There is more of a stigma and the punishment is greater for those accused and convicted of a felony rather than a misdemeanor. Usually felony punishments require a sentence of a year or more in a state prison. Misdemeanor convictions carry the possibility of a year or less in the county jail.
As for drunk driving cases, most often first, second, and third DUI’s are charged as misdemeanors. However, if there are aggravating factors, the charges may be raised to a felony. For instance, if the DUI caused injury or death of another, the defendant has three or more prior DUI’s or wet reckless convictions within ten years, or the defendant has a prior felony DUI conviction, the new case will often be charged as a felony.
If the DUI caused injury or death to another, the driver may be charged with either: 1.) Driving under the influence causing injury under California Vehicle Code Section 23153; 2.) Vehicular manslaughter under California Penal Code Sections 191.5 and 192; or, 3.) Murder under Penal Code Section 187. The charges usually depend on the seriousness of the injury.
If the defendant has been convicted of three or more DUI’s and/or wet reckless offenses, the new case may be charged as a felony. This would include any out-of-state convictions that are equivalent to a California DUI.
If the defendant has a prior felony drunk driving conviction and then picks up another DUI, regardless that it would normally be charged as a misdemeanor, the new case can be charged as a felony.
Cases which may be charged as a misdemeanor or felony are called “wobblers.” The prosecutor has discretion to decide how to charge a particular matter; however, an experienced drunk driving defense attorney may be able to negotiate a plea agreement where the defendant pleads to a reduced misdemeanor charge.
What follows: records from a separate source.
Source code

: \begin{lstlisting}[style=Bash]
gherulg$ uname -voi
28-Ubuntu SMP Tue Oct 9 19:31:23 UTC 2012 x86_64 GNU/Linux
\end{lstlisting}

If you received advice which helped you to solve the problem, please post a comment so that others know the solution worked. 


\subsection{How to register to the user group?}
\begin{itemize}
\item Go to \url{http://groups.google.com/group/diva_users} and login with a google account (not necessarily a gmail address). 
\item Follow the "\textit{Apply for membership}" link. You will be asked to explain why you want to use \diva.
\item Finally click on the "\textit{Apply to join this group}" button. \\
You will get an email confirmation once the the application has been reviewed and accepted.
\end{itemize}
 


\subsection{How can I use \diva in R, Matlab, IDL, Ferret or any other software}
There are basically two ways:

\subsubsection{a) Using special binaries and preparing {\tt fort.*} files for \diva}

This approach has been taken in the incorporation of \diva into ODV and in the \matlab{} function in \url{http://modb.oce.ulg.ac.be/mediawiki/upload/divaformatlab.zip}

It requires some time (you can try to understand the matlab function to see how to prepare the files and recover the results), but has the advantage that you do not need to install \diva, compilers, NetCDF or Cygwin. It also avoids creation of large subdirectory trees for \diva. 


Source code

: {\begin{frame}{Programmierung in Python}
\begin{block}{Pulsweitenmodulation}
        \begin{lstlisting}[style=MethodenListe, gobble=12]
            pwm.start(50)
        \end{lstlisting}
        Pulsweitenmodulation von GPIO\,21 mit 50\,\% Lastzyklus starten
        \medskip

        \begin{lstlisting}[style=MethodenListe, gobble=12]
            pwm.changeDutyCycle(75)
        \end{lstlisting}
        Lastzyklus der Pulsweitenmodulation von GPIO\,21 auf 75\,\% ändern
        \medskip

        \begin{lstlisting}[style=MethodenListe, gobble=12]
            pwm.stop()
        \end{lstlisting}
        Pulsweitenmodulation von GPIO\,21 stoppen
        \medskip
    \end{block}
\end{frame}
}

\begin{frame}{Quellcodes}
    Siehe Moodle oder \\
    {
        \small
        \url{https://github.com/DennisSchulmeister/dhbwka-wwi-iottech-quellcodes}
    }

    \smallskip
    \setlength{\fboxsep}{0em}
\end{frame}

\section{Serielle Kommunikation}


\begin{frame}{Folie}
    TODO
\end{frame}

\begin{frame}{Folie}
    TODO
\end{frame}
If the prosecutor refuses such an offer, a skilled DUI defense attorney may motion the trial court to reduce the felony to a misdemeanor.
If you have a felony DUI case pending against you, speak to The Law Offices of Susan L. Hartman about your defense today. A skilled DUI defense attorney may be able to negotiate a plea bargain that reduces the felony to a misdemeanor drunk driving charge. Call 619-260-1122 or fill out the “Contact Us” form on this page for a free telephone consultation.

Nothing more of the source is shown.